This seem to be related to this new function related to blast parsing.

fafa13 commented 6 years ago

I don't have this problem on blackflag in a conda environment.

dputhier commented 6 years ago

Can you clone a new repo and test ?

fafa13 commented 6 years ago

Works fine. But when I run "gtftk -h", I have this message :

Python is not installed as a framework. The Mac OS X backend will not be able to function correctly if Python is not installed as a framework. See the Python documentation for more information on installing Python as a framework on Mac OS X. Please either reinstall Python as a framework, or try one of the other backends.
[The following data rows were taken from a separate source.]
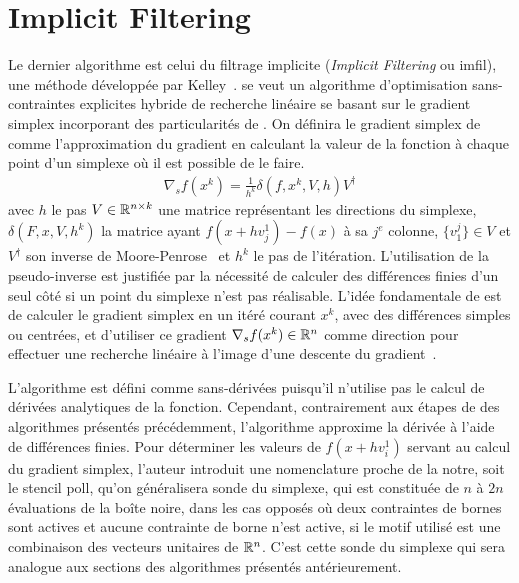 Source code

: \section{Implicit Filtering}
Le dernier algorithme est celui du filtrage implicite (\textit{Implicit Filtering} ou \textsf{imfil}), une méthode développée par Kelley~\cite{Kell99b,Kelley2011}. \imfil se veut un algorithme d'optimisation sans-contraintes explicites hybride de recherche linéaire se basant sur le gradient simplex incorporant des particularités de \CS. On définira le gradient simplex de \imfil comme l'approximation du gradient en calculant la valeur de la fonction à chaque point d'un simplexe où il est possible de le faire.
\begin{gather*}
\nabla_{s}f(x^k) = \frac{1}{h^k}\delta(f,x^k,V,h)V^{\dagger}
\end{gather*}
avec $h$ le pas $V\in\mathbb{R}^{n \times k}$ une matrice représentant les directions du simplexe, $\delta(F,x,V,h^k)$ la matrice ayant $f(x+hv_j^1) - f(x)$ à sa $j^e$ colonne, $\{v_1^j\} \in V$ et $V^{\dagger}$ son inverse de Moore-Penrose~\cite{GoVL1996} et $h^k$ le pas de l'itération. L'utilisation de la pseudo-inverse est justifiée par la nécessité de calculer des différences finies d'un seul côté si un point du simplexe n'est pas réalisable. L'idée fondamentale de \imfil est de calculer le gradient simplex en un itéré courant $x^k$, avec des différences simples ou centrées, et d'utiliser ce gradient $\nabla_{s}f(x^k) \in \mathbb{R}^n$ comme direction pour effectuer une recherche linéaire à l'image d'une descente du gradient~\cite{NoWr2006}.  
  
L'algorithme est défini comme sans-dérivées puisqu'il n'utilise pas le calcul de dérivées analytiques de la fonction. Cependant, contrairement aux étapes de \POLL des algorithmes présentés précédemment, l'algorithme approxime la dérivée à l'aide de différences finies. Pour déterminer les valeurs de $f(x+hv_i^1)$ servant au calcul du gradient simplex, l'auteur introduit une nomenclature proche de la notre, soit le \textsf{stencil poll}, qu'on généralisera sonde du simplexe, qui est constituée de $n$ à $2n$ évaluations de la boîte noire, dans les cas opposés où deux contraintes de bornes sont actives et aucune contrainte de borne n'est active, si le motif utilisé est une combinaison des vecteurs unitaires de $\mathbb{R}^n$. C'est cette sonde du simplexe qui sera analogue aux sections \POLL des algorithmes présentés antérieurement.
If you are using (Ana)Conda please install python.app and replace the use of 'python' with 'pythonw'. See 'Working with Matplotlib on OSX' in the Matplotlib FAQ for more information.

I just have to reinstall matplotlib (conda install matplotlib) to remove the message.

dputhier commented 6 years ago

I will have a look for matplotlib (now required as R dependencies have been replaced by Python code). Concerning "select_transcript" update, can you go to "feature_libgtftk_h80" branch. It contains the last update of libgtftk. Best

fafa13 commented 6 years ago

I just did that and it still works fine ! "gtftk get_example -d mini_real | gtftk feature_size -t mature_rna" runs like a charm !

dputhier commented 6 years ago

Hum... I clone it too and it seems ~ OK. The problem is that several test are not successfuly executed. I have to check.

dputhier commented 6 years ago

Ah, OK. Now I get some additional lines with "?". Nice. I will have to deal with it.

fafa13 commented 6 years ago

Yes a lot of test fail because of "?". Especially, you have to update "tabulate".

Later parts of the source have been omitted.